Relations are now somewhat-in. I’m particularly unsure of how to translate #wornby, #heldby and #partof, but at least the other relations should make sense.

> ポット の 中 を 見る
ポット の 中 には 花 と 虫 です。

Translation:

> Look in the pot.
A flower and an insect are in the pot.

Here’s the new code:

%% Lists

(と-listing $list)
	(listing $list {(name $)} @と 0)

%% $X の $R を 見る
%% Based on LOOK $R $X

(understand $sentence as [$thing の $relation を 見る])
	(split $sentence by [を ヲ ヲ wo wo]
		into $noun-phrase and $verb)
	*($candidate is one of [
		見る みる ミル ミル miru miru
		見ろ みろ ミロ ミロ miro miro
		見て みて ミテ ミテ mite mite
		見ます みます ミマス ミマス mimasu mimasu])
	([$candidate] = $verb)
	(split $noun-phrase by [の ノ ノ no no]
		into $thing-words and $relation-words)
	*(understand $thing-words as single object $thing)
	*(split $relation-words by relation $relation into [] and [])

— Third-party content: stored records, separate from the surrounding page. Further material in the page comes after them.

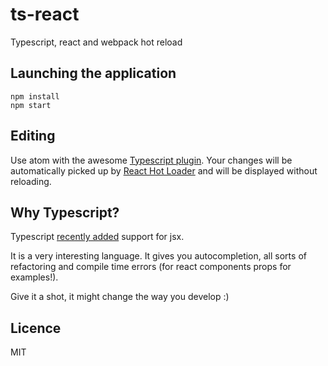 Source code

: # ts-react
Typescript, react and webpack hot reload

## Launching the application

    npm install
    npm start

## Editing

Use atom with the awesome [Typescript plugin](https://atom.io/packages/atom-typescript).
Your changes will be automatically picked up by [React Hot Loader](https://github.com/gaearon/react-hot-loader) and
will be displayed without reloading.

## Why Typescript?

Typescript [recently added](http://www.jbrantly.com/typescript-and-jsx) support for jsx.

It is a very interesting language.
It gives you autocompletion, all sorts of refactoring and compile time errors (for react components props for examples!).

Give it a shot, it might change the way you develop :)

## Licence

MIT
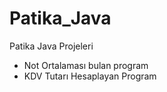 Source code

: # Patika_Java
Patika Java Projeleri
 * Not Ortalaması bulan program
 * KDV Tutarı Hesaplayan Program
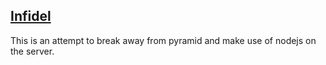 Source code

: ## [Infidel](https://en.wikipedia.org/wiki/Infidel_(video_game))

This is an attempt to break away from pyramid and make 
use of nodejs on the server.
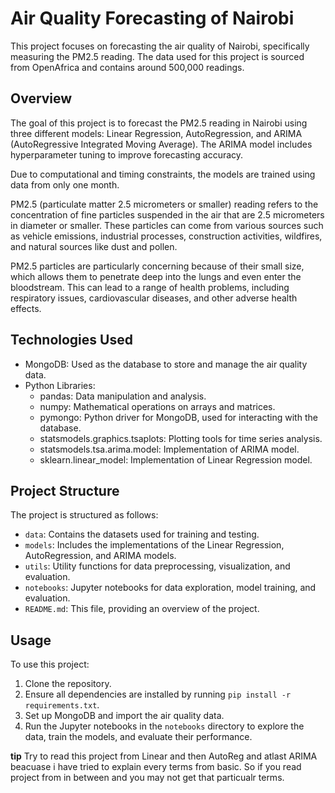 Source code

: # Air Quality Forecasting of Nairobi

This project focuses on forecasting the air quality of Nairobi, specifically measuring the PM2.5 reading. The data used for this project is sourced from OpenAfrica and contains around 500,000 readings.

## Overview

The goal of this project is to forecast the PM2.5 reading in Nairobi using three different models: Linear Regression, AutoRegression, and ARIMA (AutoRegressive Integrated Moving Average). The ARIMA model includes hyperparameter tuning to improve forecasting accuracy.

Due to computational and timing constraints, the models are trained using data from only one month.

PM2.5 (particulate matter 2.5 micrometers or smaller) reading refers to the concentration of fine particles suspended in the air that are 2.5 micrometers in diameter or smaller. These particles can come from various sources such as vehicle emissions, industrial processes, construction activities, wildfires, and natural sources like dust and pollen.

PM2.5 particles are particularly concerning because of their small size, which allows them to penetrate deep into the lungs and even enter the bloodstream. This can lead to a range of health problems, including respiratory issues, cardiovascular diseases, and other adverse health effects.

## Technologies Used

- MongoDB: Used as the database to store and manage the air quality data.
- Python Libraries:
  - pandas: Data manipulation and analysis.
  - numpy: Mathematical operations on arrays and matrices.
  - pymongo: Python driver for MongoDB, used for interacting with the database.
  - statsmodels.graphics.tsaplots: Plotting tools for time series analysis.
  - statsmodels.tsa.arima.model: Implementation of ARIMA model.
  - sklearn.linear_model: Implementation of Linear Regression model.

## Project Structure

The project is structured as follows:

- `data`: Contains the datasets used for training and testing.
- `models`: Includes the implementations of the Linear Regression, AutoRegression, and ARIMA models.
- `utils`: Utility functions for data preprocessing, visualization, and evaluation.
- `notebooks`: Jupyter notebooks for data exploration, model training, and evaluation.
- `README.md`: This file, providing an overview of the project.

## Usage

To use this project:

1. Clone the repository.
2. Ensure all dependencies are installed by running `pip install -r requirements.txt`.
3. Set up MongoDB and import the air quality data.
4. Run the Jupyter notebooks in the `notebooks` directory to explore the data, train the models, and evaluate their performance.


**tip**
Try to read this project from Linear and then AutoReg and atlast ARIMA beacuase i have tried to explain every terms from basic. So if you read project from in between and you may not get that particualr terms.

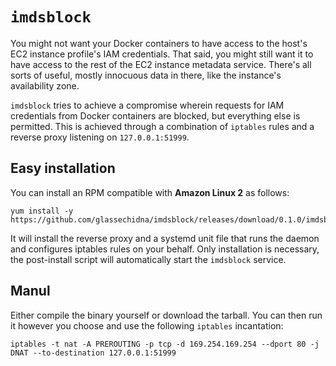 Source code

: # `imdsblock`

You might not want your Docker containers to have access to the host's EC2 
instance profile's IAM credentials. That said, you might still want it to have 
access to the rest of the EC2 instance metadata service. There's all sorts
of useful, mostly innocuous data in there, like the instance's availability zone.

`imdsblock` tries to achieve a compromise wherein requests for IAM credentials
from Docker containers are blocked, but everything else is permitted. This is
achieved through a combination of `iptables` rules and a reverse proxy listening
on `127.0.0.1:51999`.

## Easy installation

You can install an RPM compatible with **Amazon Linux 2** as follows:

    yum install -y https://github.com/glassechidna/imdsblock/releases/download/0.1.0/imdsblock_0.1.0_linux_amd64.rpm

It will install the reverse proxy and a systemd unit file that runs the daemon 
and configures iptables rules on your behalf. Only installation is necessary, 
the post-install script will automatically start the `imdsblock` service.

## Manul

Either compile the binary yourself or download the tarball. You can then run it
however you choose and use the following `iptables` incantation:

    iptables -t nat -A PREROUTING -p tcp -d 169.254.169.254 --dport 80 -j DNAT --to-destination 127.0.0.1:51999
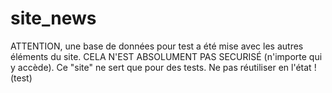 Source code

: site_news
=========

ATTENTION, une base de données pour test a été mise avec les autres éléments du site.
CELA N'EST ABSOLUMENT PAS SECURISÉ (n'importe qui y accède).
Ce "site" ne sert que pour des tests. Ne pas réutiliser en l'état !
(test)
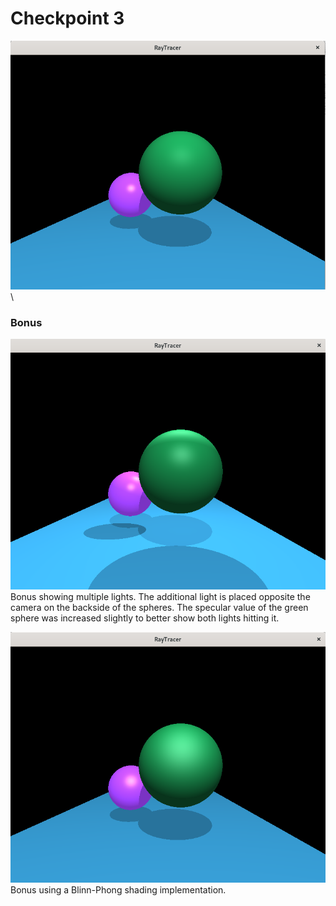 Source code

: # Checkpoint 3
<img class="img-fluid" src="../../assets/img/checkpoint3_base_img.png" alt="..." />\

### Bonus
<img class="img-fluid" src="../../assets/img/checkpoint3_bonus_mult_lights_img.png" alt="..." /> \
Bonus showing multiple lights. The additional light is placed opposite the camera on the backside of the spheres. The specular value of the green sphere was increased slightly to better show both lights hitting it.

<img class="img-fluid" src="../../assets/img/checkpoint3_bonus_blinnphong_img.png" alt="..." /> \
Bonus using a Blinn-Phong shading implementation. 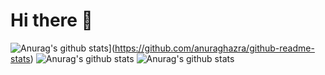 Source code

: # Hi there 👋

![Anurag's github stats](https://github-readme-stats.vercel.app/api?username=MahmouddSalama)](https://github.com/anuraghazra/github-readme-stats)
![Anurag's github stats](https://github-readme-stats.vercel.app/api?username=MahmouddSalama&hide=contribs,prs)
![Anurag's github stats](https://github-readme-stats.vercel.app/api?username=MahmouddSalama&show_icons=true&theme=dark)

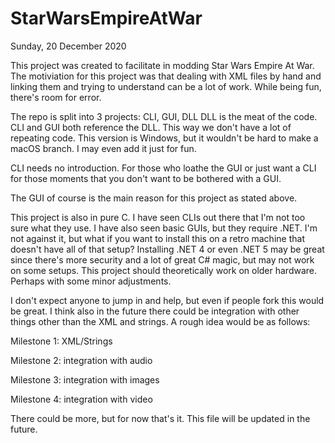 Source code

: # StarWarsEmpireAtWar
Sunday, 20 December 2020

This project was created to facilitate in modding Star Wars Empire At War. The motiviation for this project was that dealing with XML files by hand and linking them and trying to understand can be a lot of work. While being fun, there's room for error.

The repo is split into 3 projects: CLI, GUI, DLL
DLL is the meat of the code. CLI and GUI both reference the DLL. This way we don't have a lot of repeating code. This version is Windows, but it wouldn't be hard to make a macOS branch. I may even add it just for fun.

CLI needs no introduction. For those who loathe the GUI or just want a CLI for those moments that you don't want to be bothered with a GUI.

The GUI of course is the main reason for this project as stated above.

This project is also in pure C. I have seen CLIs out there that I'm not too sure what they use. I have also seen basic GUIs, but they require .NET. I'm not against it, but what if you want to install this on a retro machine that doesn't have all of that setup? Installing .NET 4 or even .NET 5 may be great since there's more security and a lot of great C# magic, but may not work on some setups. This project should theoretically work on older hardware. Perhaps with some minor adjustments.

I don't expect anyone to jump in and help, but even if people fork this would be great. I think also in the future there could be integration with other things other than the XML and strings. A rough idea would be as follows:

Milestone 1: XML/Strings

Milestone 2: integration with audio

Milestone 3: integration with images

Milestone 4: integration with video

There could be more, but for now that's it. This file will be updated in the future.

(unlikely [$thing の #in を 見る])
	~(container $thing)

(unlikely [$thing の #on を 見る])
	~(supporter $thing)

(refuse [$thing の $ を 見る])
	(just)
	{
		(when $thing is not here)
		(or) (when $thing is out of sight)
	}

(before [$thing の #in を 見る])
	($thing is opaque)
	($thing is closed)
	(first try [open $thing])

(instead of [(current room $) の #in を 見る])
	(try [見る])

(instead of [$thing の #in を 見る])
	{ (room $thing) (or) (door $thing) }
	(current room $here)
	{
		(from $here go $direction to $thing)
	(or)
		(from $here through $door to $thing)
		(from $here go $direction to $door)
	}
	(direction $direction)
	(try [look $direction])

(prevent [$thing の #in を 見る])
	~(container $thing)
	(name $thing) は 入られません けど。

(prevent [$thing の #in を 見る])
	($thing is opaque)
	($thing is closed)
	~(current visibility ceiling $thing)
	(if) (openable $thing) (then)
		(name $thing) を 閉まっています けど。
	(else)
		(name $thing) の 中 に 見えません けど。
	(endif)

(prevent [(room $thing) の #behind を 見る])
	(name $thing) の 後 を 見えません けど。

(perform [$thing の $relation を 見る])
	(collect $C)
		*($C is $relation $thing)
		(now) ($C is revealed)
	(into $children)
	(if) (empty $children) (then)
		(name $thing) の (name $relation) に は 何でも ありません。
	(else)
		(name $thing) の (name $relation) には
		(と-listing $children) です。
		(notice $children)
	(endif)

%% RELATIONS

(name #in)	中
(dict #in)	(just) 中 なか ナカ ナカ naka naka 内 ない ナイ ナイ nai nai
(name #on)	上
(dict #on)	(just) 上 した シタ シタ shita shita sita sita
(name #under)	下
(dict #under)	(just) 下 した シタ シタ shita shita sita sita
(name #behind)	後
(dict #behind)	(just) 後 後ろ
		うしろ ウシロ ウシロ ushiro ushiro usiro usiro
		あと アト アト ato ato
(name #partof)	一部
(name #heldby)	持つ
(name #wornby)	着る
2 Likes

It’s really impressive that Dialog can handle the transition from a SVO to SVO language so easily. I was also surprised that you included so many variations on the words, even half-width kana and romaji written with japanese input. Keep up the good work. :slight_smile:

1 Like

Thank you! It would be nice if there was a way to convert the katakana and romaji into hiragana so (dict $) predicates could be shorter; that might be possible with rewrite rules if words could be broken down into characters, maybe.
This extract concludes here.